### Stored data
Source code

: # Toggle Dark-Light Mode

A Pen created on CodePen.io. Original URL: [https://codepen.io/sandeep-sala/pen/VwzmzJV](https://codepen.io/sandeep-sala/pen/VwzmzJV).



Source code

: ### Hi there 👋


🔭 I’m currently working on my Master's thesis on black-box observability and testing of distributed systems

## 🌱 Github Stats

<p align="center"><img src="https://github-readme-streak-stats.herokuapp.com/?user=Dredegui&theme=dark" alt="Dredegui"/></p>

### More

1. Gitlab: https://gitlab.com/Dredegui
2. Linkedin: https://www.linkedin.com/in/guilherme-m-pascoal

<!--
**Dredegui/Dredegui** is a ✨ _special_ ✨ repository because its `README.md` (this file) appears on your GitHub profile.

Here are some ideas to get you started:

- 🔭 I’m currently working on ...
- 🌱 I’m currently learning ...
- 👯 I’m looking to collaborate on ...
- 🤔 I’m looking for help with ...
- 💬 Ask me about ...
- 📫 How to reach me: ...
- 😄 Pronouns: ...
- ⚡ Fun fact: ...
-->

...

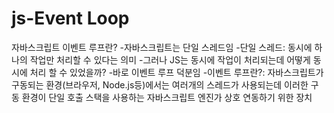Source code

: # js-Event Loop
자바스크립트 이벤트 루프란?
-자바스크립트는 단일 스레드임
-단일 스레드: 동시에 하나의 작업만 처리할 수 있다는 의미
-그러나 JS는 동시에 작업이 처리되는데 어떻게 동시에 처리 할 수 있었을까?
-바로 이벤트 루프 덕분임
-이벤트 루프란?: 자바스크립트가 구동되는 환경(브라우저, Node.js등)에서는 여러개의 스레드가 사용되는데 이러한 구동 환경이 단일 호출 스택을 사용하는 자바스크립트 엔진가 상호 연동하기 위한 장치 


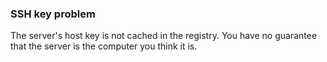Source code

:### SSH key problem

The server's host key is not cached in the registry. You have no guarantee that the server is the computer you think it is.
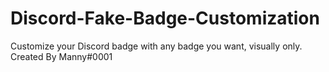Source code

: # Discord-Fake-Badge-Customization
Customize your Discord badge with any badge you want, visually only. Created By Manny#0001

...

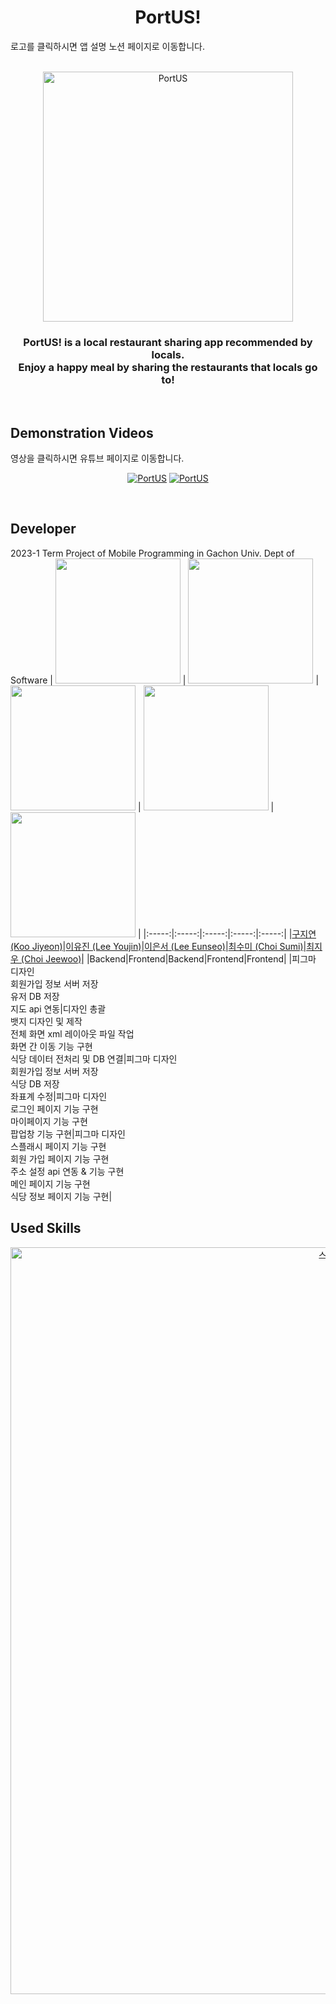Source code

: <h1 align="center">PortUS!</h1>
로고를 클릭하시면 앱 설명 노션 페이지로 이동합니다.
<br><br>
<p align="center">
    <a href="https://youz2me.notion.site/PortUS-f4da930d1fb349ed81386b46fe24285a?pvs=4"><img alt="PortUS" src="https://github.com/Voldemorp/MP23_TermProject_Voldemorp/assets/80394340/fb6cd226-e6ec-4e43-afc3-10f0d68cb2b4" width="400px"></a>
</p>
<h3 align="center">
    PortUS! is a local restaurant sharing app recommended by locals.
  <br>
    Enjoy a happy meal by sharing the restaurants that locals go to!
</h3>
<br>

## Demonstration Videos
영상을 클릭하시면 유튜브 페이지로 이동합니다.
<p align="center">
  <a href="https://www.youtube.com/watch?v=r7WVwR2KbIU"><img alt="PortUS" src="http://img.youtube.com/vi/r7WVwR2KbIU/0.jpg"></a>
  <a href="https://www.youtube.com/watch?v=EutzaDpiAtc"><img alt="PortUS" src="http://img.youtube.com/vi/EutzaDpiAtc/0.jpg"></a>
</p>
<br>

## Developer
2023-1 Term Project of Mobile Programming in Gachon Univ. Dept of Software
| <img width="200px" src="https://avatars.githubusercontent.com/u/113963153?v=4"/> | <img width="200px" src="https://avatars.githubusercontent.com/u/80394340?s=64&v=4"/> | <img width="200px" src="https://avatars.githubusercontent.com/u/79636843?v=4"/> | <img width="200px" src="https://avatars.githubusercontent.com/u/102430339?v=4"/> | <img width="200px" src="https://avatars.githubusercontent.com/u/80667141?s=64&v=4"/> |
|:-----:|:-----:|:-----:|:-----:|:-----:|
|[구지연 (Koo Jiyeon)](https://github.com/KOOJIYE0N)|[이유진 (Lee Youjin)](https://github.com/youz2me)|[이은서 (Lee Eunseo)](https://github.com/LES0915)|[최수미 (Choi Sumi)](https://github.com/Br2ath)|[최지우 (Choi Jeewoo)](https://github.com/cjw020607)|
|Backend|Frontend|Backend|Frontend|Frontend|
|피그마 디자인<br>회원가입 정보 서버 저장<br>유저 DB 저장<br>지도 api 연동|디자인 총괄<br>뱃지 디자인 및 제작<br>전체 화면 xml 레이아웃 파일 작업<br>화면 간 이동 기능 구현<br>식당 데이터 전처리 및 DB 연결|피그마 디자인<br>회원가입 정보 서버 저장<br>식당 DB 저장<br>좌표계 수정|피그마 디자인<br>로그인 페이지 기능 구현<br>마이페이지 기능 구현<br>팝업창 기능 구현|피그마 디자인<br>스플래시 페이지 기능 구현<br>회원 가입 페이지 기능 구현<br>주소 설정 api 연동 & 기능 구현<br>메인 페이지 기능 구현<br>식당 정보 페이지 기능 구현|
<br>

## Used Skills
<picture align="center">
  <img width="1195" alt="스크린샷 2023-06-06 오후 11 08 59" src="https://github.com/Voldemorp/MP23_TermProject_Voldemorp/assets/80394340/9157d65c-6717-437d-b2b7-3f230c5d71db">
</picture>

### Task
Across all the entries, how many lines hold the string "이동합니다"? Only the number is needed.

### The answer
2